Calligaris, nel corso della conferenza stampa in occasione dell'inaugurazione del flagship store, non ha nascosto che il momento è difficile, dicendo di attendersi un fatturato 2008 "in linea con l'anno scorso", quando si era attestato a 165 milioni di euro, e sottolineando che "non c'è abbastanza visibilità per fare previsioni sul 2009".

A Calligaris fa capo il 60% del capitale; l'altro 40% è stato acquisito l'anno scorso da L Capital, operatore di private equity che rientra nell'orbita di Lvmh (LVMH.PA: Quotazione).

Frederic Pescatori, partner di L Capital e vice presidente di Calligaris, ha detto che "le aziende che adottano un concept forte hanno un impatto positivo sulla crescita del 10-12%, riescono meglio a cavalcare l'onda".

Finora, ha spiegato Pescatori, Calligaris "era molto conosciuta nel settore, ma non dal grande pubblico, non era un brand". Da qui la decisione di dotarsi di un punto vendita a marchio proprio e di creare un logo riconoscibile, con la prospettiva di "trasferire il concept in corner riservati dai rivenditori a Calligaris".

Il marchio, del resto, è stato detto nel corso della conferenza stampa, al momento è più conosciuto all'estero che in Italia. "L'azienda cresce bene all'estero, anche in un mercato in difficoltà come gli Stati Uniti", ha affermato il presidente.
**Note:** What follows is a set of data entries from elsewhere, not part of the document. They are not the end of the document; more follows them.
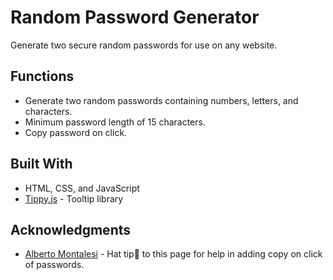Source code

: # Random Password Generator

Generate two secure random passwords for use on any website.

## Functions

* Generate two random passwords containing numbers, letters, and characters.
* Minimum password length of 15 characters.
* Copy password on click.

## Built With

* HTML, CSS, and JavaScript
* [Tippy.js](https://atomiks.github.io/tippyjs/) - Tooltip library

## Acknowledgments

* [Alberto Montalesi](https://inspiredwebdev.com/copy-to-clipboard-with-javascript/) - Hat tip🎩 to this page for help in adding copy on click of passwords.

<!-- ## Screenshot
![screenshot of app]( "Random Password Generator App Screenshot") -->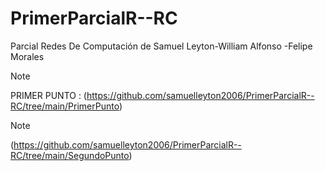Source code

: # PrimerParcialR--RC
Parcial Redes De Computación de Samuel Leyton-William Alfonso -Felipe Morales 

>[!NOTE]
> PRIMER PUNTO : 
>(https://github.com/samuelleyton2006/PrimerParcialR--RC/tree/main/PrimerPunto)

>[!NOTE]
>(https://github.com/samuelleyton2006/PrimerParcialR--RC/tree/main/SegundoPunto)
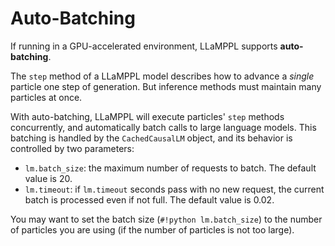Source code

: # Auto-Batching

If running in a GPU-accelerated environment, LLaMPPL supports **auto-batching**.

The `step` method of a LLaMPPL model describes how to advance a *single* particle one step of generation. 
But inference methods must maintain many particles at once. 

With auto-batching, LLaMPPL will execute particles' `step` methods concurrently, and automatically batch calls
to large language models. This batching is handled by the `CachedCausalLM` object, and its behavior is controlled by two parameters:

* `lm.batch_size`: the maximum number of requests to batch. The default value is 20.
* `lm.timeout`: if `lm.timeout` seconds pass with no new request, the current batch is processed even if not full. The default value is 0.02.
 
You may want to set the batch size (`#!python lm.batch_size`) to the number of particles you are using (if the number of particles is not too large).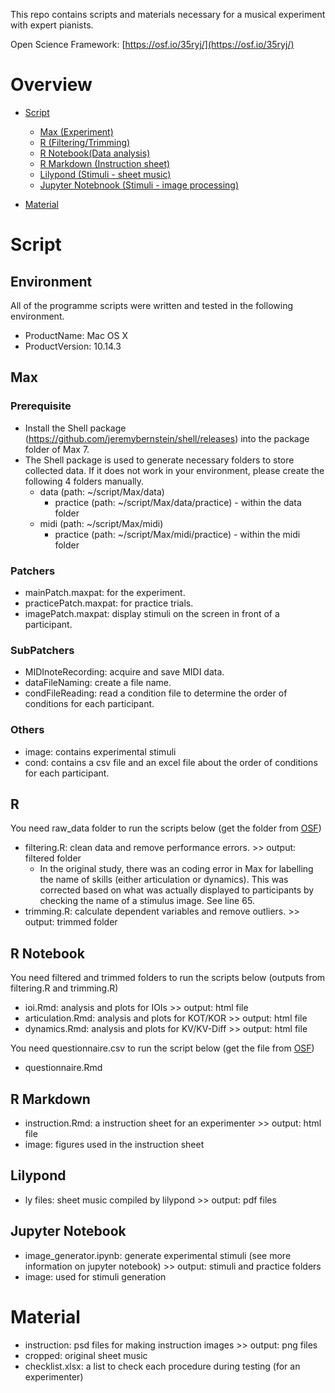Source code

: This repo contains scripts and materials necessary for a musical experiment with expert pianists.

 Open Science Framework: [https://osf.io/35ryj/](https://osf.io/35ryj/)

# Overview
- [Script](#Script)
    + [Max (Experiment)](#Max)
    + [R (Filtering/Trimming)](#R)
    + [R Notebook(Data analysis)](#R-Notebook)
    + [R Markdown (Instruction sheet)](#R-Markdown)
    + [Lilypond (Stimuli - sheet music)](#Lilypond)
    + [Jupyter Notebnook (Stimuli - image processing)](#Jupyter-notebook)
    
- [Material](#Material)

# Script
## Environment
All of the programme scripts were written and tested in the following environment.

- ProductName: Mac OS X  
- ProductVersion: 10.14.3

## Max
### Prerequisite
- Install the Shell package (https://github.com/jeremybernstein/shell/releases) into the package folder of Max 7.
- The Shell package is used to generate necessary folders to store collected data. If it does not work in your environment, please create the following 4 folders manually.
    + data (path: ~/script/Max/data)
        + practice (path: ~/script/Max/data/practice) - within the data folder
    + midi (path: ~/script/Max/midi)
        + practice (path: ~/script/Max/midi/practice) - within the midi folder
        
### Patchers
- mainPatch.maxpat: for the experiment.
- practicePatch.maxpat: for practice trials.
- imagePatch.maxpat: display stimuli on the screen in front of a participant.

### SubPatchers
- MIDInoteRecording: acquire and save MIDI data.
- dataFileNaming: create a file name.
- condFileReading: read a condition file to determine the order of conditions for each participant.

### Others
- image: contains experimental stimuli
- cond: contains a csv file and an excel file about the order of conditions for each participant.

## R
You need raw_data folder to run the scripts below (get the folder from [OSF](https://osf.io/35ryj/))
- filtering.R: clean data and remove performance errors. >> output: filtered folder
    + In the original study, there was an coding error in Max for labelling the name of skills (either articulation or dynamics). This was corrected based on what was actually displayed to participants by checking the name of a stimulus image. See line 65.
- trimming.R: calculate dependent variables and remove outliers. >> output: trimmed folder

## R Notebook
You need filtered and trimmed folders to run the scripts below (outputs from filtering.R and trimming.R)
- ioi.Rmd: analysis and plots for IOIs >> output: html file
- articulation.Rmd: analysis and plots for KOT/KOR >> output: html file
- dynamics.Rmd: analysis and plots for KV/KV-Diff >> output: html file

You need questionnaire.csv to run the script below (get the file from [OSF](https://osf.io/35ryj/))
- questionnaire.Rmd

## R Markdown
- instruction.Rmd: a instruction sheet for an experimenter >> output: html file
- image: figures used in the instruction sheet

## Lilypond
- ly files: sheet music compiled by lilypond >> output: pdf files

## Jupyter Notebook
- image_generator.ipynb: generate experimental stimuli (see more information on jupyter notebook) >> output: stimuli and practice folders
- image: used for stimuli generation

# Material

- instruction: psd files for making instruction images >> output: png files
- cropped: original sheet music
- checklist.xlsx: a list to check each procedure during testing (for an experimenter)
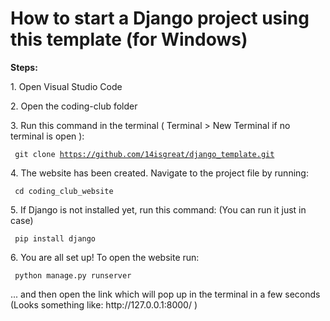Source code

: <h1> How to start a Django project using this template (for Windows) </h1>

<b> Steps: </b>

<p> 1. Open Visual Studio Code</p>

<p> 2. Open the coding-club folder </p>

<p> 3. Run this command in the terminal ( Terminal > New Terminal if no terminal is open ):</p>

<code> git clone https://github.com/14isgreat/django_template.git </code>

<p> 4. The website has been created. Navigate to the project file by running: </p>

<code> cd coding_club_website </code>

<p> 5. If Django is not installed yet, run this command: (You can run it just in case)</p>

<code> pip install django </code>

<p> 6. You are all set up! To open the website run: </p>

<code> python manage.py runserver </code>

<p> ... and then open the link which will pop up in the terminal in a few seconds (Looks something like: http://127.0.0.1:8000/ )</p>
Calligaris, in sintesi, ha aggiunto Pescatori, "vuole collocarsi un gradino sopra Ikea, focalizzandosi nell'arredamento di qualità a prezzi accessibili". Una strategia che passa il lancio dei complementi d'arredamento, soprattutto illuminazione, e nell'investimento nei divani.

La crisi potrebbe giocare a favore di Calligaris, perché, come ha spiegato Pescatori, "fra sei mesi si saranno aperti grandi spazi per conquistare quote di mercato".

Il partner di L Capital ha detto che Calligaris è focalizzata "sulla crescita organica" e sull'espansione all'estero, ma non ha escluso acquisizioni, "se sulla strada si presenteranno opportunità". Pescatori, infine, ha affermato che il fondo non ha un'ottica di way-out da Calligaris a breve termine: "L'orizzonte d'investimento è di 4-6 anni".